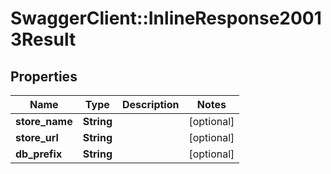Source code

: # SwaggerClient::InlineResponse20013Result

## Properties
Name | Type | Description | Notes
------------ | ------------- | ------------- | -------------
**store_name** | **String** |  | [optional] 
**store_url** | **String** |  | [optional] 
**db_prefix** | **String** |  | [optional] 


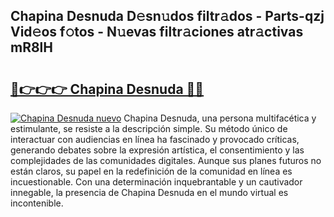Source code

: ## Chapina Desnuda D𝚎sn𝚞dos filtr𝚊dos - Parts-qzj Vid𝚎os f𝚘tos - N𝚞evas filtr𝚊ciones atr𝚊ctivas mR8lH

# <h2><a href="http://mb1ow9z.tromn.icu/?c=Chapina+Desnuda">🔗👉👉👉 Chapina Desnuda 🔗🔗</a></h2>

[![Chapina Desnuda nuevo](https://i.imgur.com/pEAQMta.gif)](http://mb1ow9z.tromn.icu/?c=Chapina+Desnuda)
Chapina Desnuda, una persona multifacética y estimulante, se resiste a la descripción simple. Su método único de interactuar con audiencias en línea ha fascinado y provocado críticas, generando debates sobre la expresión artística, el consentimiento y las complejidades de las comunidades digitales. Aunque sus planes futuros no están claros, su papel en la redefinición de la comunidad en línea es incuestionable. Con una determinación inquebrantable y un cautivador innegable, la presencia de Chapina Desnuda en el mundo virtual es incontenible.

━━━━━━━━━━━━━━━━━━━━━━━━━━━━━━

→ TASK DETAILS: Repeat exactly the lines above, from the line containing "## Properties" through the last line of the records, inclusive; omit any pictures.

→ YOUR SOLUTION:
## Properties
Name | Type | Description | Notes
------------ | ------------- | ------------- | -------------
**store_name** | **String** |  | [optional] 
**store_url** | **String** |  | [optional] 
**db_prefix** | **String** |  | [optional] 


Source code

: ## Chapina Desnuda D𝚎sn𝚞dos filtr𝚊dos - Parts-qzj Vid𝚎os f𝚘tos - N𝚞evas filtr𝚊ciones atr𝚊ctivas mR8lH

# <h2><a href="http://mb1ow9z.tromn.icu/?c=Chapina+Desnuda">🔗👉👉👉 Chapina Desnuda 🔗🔗</a></h2>

[![Chapina Desnuda nuevo](https://i.imgur.com/pEAQMta.gif)](http://mb1ow9z.tromn.icu/?c=Chapina+Desnuda)
Chapina Desnuda, una persona multifacética y estimulante, se resiste a la descripción simple. Su método único de interactuar con audiencias en línea ha fascinado y provocado críticas, generando debates sobre la expresión artística, el consentimiento y las complejidades de las comunidades digitales. Aunque sus planes futuros no están claros, su papel en la redefinición de la comunidad en línea es incuestionable. Con una determinación inquebrantable y un cautivador innegable, la presencia de Chapina Desnuda en el mundo virtual es incontenible.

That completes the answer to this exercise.